Here is one from Nat. forest in Habersham co.


----------



## Possum (Dec 29, 2005)

Here is one from Warwoman wma


----------



## Possum (Dec 29, 2005)

sorry they are sideways, Im new to posting pictures.


----------



## Jim Thompson (Dec 29, 2005)

man not only a nice big rub, but it is also horizontal!


----------



## Possum (Dec 29, 2005)

dont hurt your neck


----------



## Jim Thompson (Dec 29, 2005)

Possum said:
			
		

> dont hurt your neck





nice rubs though


----------



## fulldraw74 (Dec 29, 2005)

Possum said:
			
		

> dont hurt your neck



OUCH!!!! too late.....


----------



## SouthPaw Draw (Dec 30, 2005)

Wow thats a hoss rubbing on that one.

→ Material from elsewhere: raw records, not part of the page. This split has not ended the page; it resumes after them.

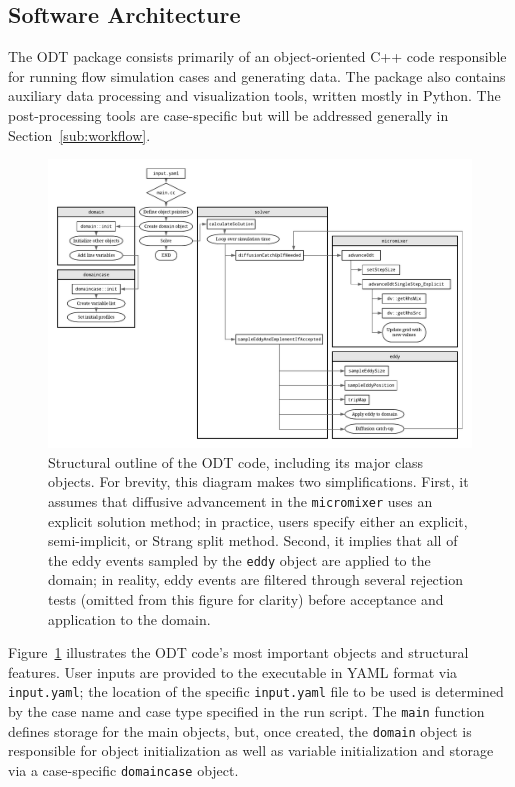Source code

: \documentclass[preprint,12pt, a4paper]{elsarticle}
\begin{document}
\subsection{Software Architecture}
\label{sub:architecture}

The ODT package consists primarily of an object-oriented C++ code responsible for running flow simulation cases and generating data. The package also contains auxiliary data processing and visualization tools, written mostly in Python. The post-processing tools are case-specific but will be  addressed generally in Section~\ref{sub:workflow}. 

\begin{figure}
	\begin{center}
        \includegraphics[width=\textwidth]{fig_odt_flow_chart.pdf}
	\end{center}
	\caption{Structural outline of the ODT code, including its major class objects. For brevity, this diagram makes two simplifications. First, it assumes that diffusive advancement in the \texttt{micromixer} uses an explicit solution method; in practice, users specify either an explicit, semi-implicit, or Strang split method. Second, it implies that all of the eddy events sampled by the \texttt{eddy} object are applied to the domain; in reality, eddy events are filtered through several rejection tests (omitted from this figure for clarity) before acceptance and application to the domain.}
\label{fig:flowchart}
\end{figure}

Figure~\ref{fig:flowchart} illustrates the ODT code's most important objects and structural features. User inputs are provided to the executable in YAML \cite{Beder_2008} format via \texttt{input.yaml}; the location of the specific \texttt{input.yaml} file to be used is determined by the case name and case type specified in the run script. The \texttt{main} function defines storage for the main objects, but, once created, the \texttt{domain} object is responsible for object initialization as well as variable initialization and storage via a case-specific \texttt{domaincase} object. 
\end{document}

Is that a scrape with it??


----------



## IdRatherBHunting (Dec 30, 2005)

I never see those in South Ga.


----------



## Branchminnow (Dec 30, 2005)

Looks like another big north ga buck that nobody will think that can actually be there.


----------



## Dana Young (Dec 30, 2005)

Possom Quit Trying To Get People To Believe We Have Big Bucks In The Mtns It's Just Not So.


----------



## Branchminnow (Dec 30, 2005)

Dana Young said:
			
		

> Possom Quit Trying To Get People To Believe We Have Big Bucks In The Mtns It's Just Not So.

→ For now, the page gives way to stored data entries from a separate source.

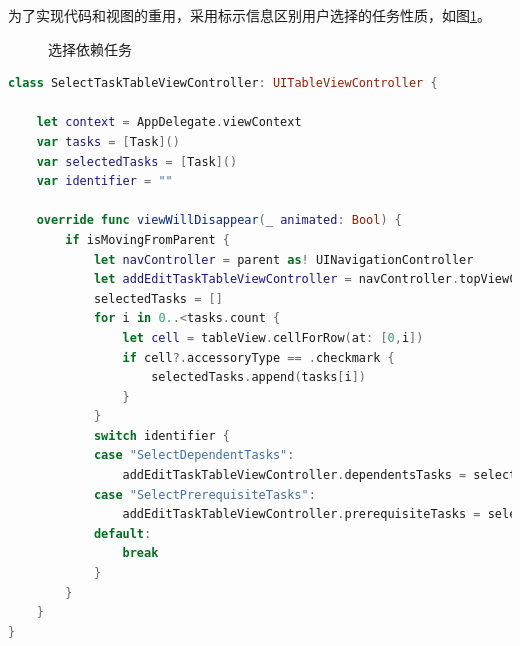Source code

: 为了实现代码和视图的重用，采用标示信息区别用户选择的任务性质，如图\ref{fig:select_prerequisites_tasks}。

\begin{figure}[!hbp]
	\centering
	\caption{选择依赖任务}
	\label{fig:select_prerequisites_tasks}
\end{figure}

\begin{lstlisting}[language={Swift}, caption={选择任务界面的代码}]
class SelectTaskTableViewController: UITableViewController {

    let context = AppDelegate.viewContext
    var tasks = [Task]()
    var selectedTasks = [Task]()
    var identifier = ""
    
    override func viewWillDisappear(_ animated: Bool) {
        if isMovingFromParent {
            let navController = parent as! UINavigationController
            let addEditTaskTableViewController = navController.topViewController as! AddEditTaskTableViewController
            selectedTasks = []
            for i in 0..<tasks.count {
                let cell = tableView.cellForRow(at: [0,i])
                if cell?.accessoryType == .checkmark {
                    selectedTasks.append(tasks[i])
                }
            }
            switch identifier {
            case "SelectDependentTasks":
                addEditTaskTableViewController.dependentsTasks = selectedTasks
            case "SelectPrerequisiteTasks":
                addEditTaskTableViewController.prerequisiteTasks = selectedTasks
            default:
                break
            }
        }
    }
}
\end{lstlisting}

You know if we let the secret out then they would come up here to hunt wouldnt they?


----------



## Dana Young (Dec 30, 2005)

Thats Right, So Lets Keep Our Little Secrets.
Just Trying To Have Fun With Ya'll


----------



## PHIL M (Dec 30, 2005)

That is one steep mountain!


----------



## Swamprat (Dec 30, 2005)

Pretty steep mountains judging by the camera angle  

Looks like some pretty good rubs. Might be an area to consider hanging a stand for next year.


----------



## hootinga (Dec 30, 2005)

i got a place like that around here i wouldnt tell know one where it at


----------



## GA_sponge (Dec 30, 2005)

*Kinda off topic...*

This doesn't apply to GA, but I figured there were a few people on here that appreciate big rubs like I do.     

This is a rub I found this past archery Elk season in Colorado (just moved here from there). My bow (next to the tree) is 32.75" from axle to axle. That should give some perspective.







He had to be a monster.

- Dan


----------



## Branchminnow (Dec 30, 2005)

GA sponge thats not fair you makin all of us salivate!


----------